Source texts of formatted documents
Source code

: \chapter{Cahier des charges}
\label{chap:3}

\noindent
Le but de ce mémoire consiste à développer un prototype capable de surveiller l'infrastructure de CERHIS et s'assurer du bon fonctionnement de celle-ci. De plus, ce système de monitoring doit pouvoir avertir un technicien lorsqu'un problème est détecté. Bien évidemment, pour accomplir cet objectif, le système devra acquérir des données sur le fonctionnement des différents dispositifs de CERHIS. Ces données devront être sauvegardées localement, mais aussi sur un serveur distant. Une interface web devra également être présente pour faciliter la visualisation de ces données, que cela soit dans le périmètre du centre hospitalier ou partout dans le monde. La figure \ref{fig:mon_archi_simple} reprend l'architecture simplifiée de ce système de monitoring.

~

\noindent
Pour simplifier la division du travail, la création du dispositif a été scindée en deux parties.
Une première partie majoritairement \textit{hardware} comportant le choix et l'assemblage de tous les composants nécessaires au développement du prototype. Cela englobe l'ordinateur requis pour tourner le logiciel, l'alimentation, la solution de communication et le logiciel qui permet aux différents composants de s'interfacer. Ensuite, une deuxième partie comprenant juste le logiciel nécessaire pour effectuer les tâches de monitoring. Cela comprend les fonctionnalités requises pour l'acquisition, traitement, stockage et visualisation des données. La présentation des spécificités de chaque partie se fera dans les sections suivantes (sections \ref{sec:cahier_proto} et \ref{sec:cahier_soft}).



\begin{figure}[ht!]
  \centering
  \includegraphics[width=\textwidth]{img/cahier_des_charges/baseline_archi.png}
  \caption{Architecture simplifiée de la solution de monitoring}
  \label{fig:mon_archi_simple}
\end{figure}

--

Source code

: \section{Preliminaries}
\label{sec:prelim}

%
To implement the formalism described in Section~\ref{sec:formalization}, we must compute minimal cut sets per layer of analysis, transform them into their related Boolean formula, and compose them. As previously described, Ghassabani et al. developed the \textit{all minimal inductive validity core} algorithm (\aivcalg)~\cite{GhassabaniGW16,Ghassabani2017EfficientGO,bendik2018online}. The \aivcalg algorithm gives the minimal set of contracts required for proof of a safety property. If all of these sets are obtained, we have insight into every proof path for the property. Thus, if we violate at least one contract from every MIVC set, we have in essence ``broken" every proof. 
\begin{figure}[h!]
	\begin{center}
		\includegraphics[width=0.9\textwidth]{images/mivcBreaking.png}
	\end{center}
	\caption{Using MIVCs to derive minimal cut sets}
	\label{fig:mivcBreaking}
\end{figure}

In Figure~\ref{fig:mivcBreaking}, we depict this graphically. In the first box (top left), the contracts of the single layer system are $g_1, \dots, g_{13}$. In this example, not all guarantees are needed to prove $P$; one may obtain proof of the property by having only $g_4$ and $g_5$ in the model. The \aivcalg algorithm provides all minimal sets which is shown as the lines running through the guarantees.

[WHAT TO PRODUCE]
A single number is the answer here: how many lines above carry the string "label"?

[TASK SOLUTION]
4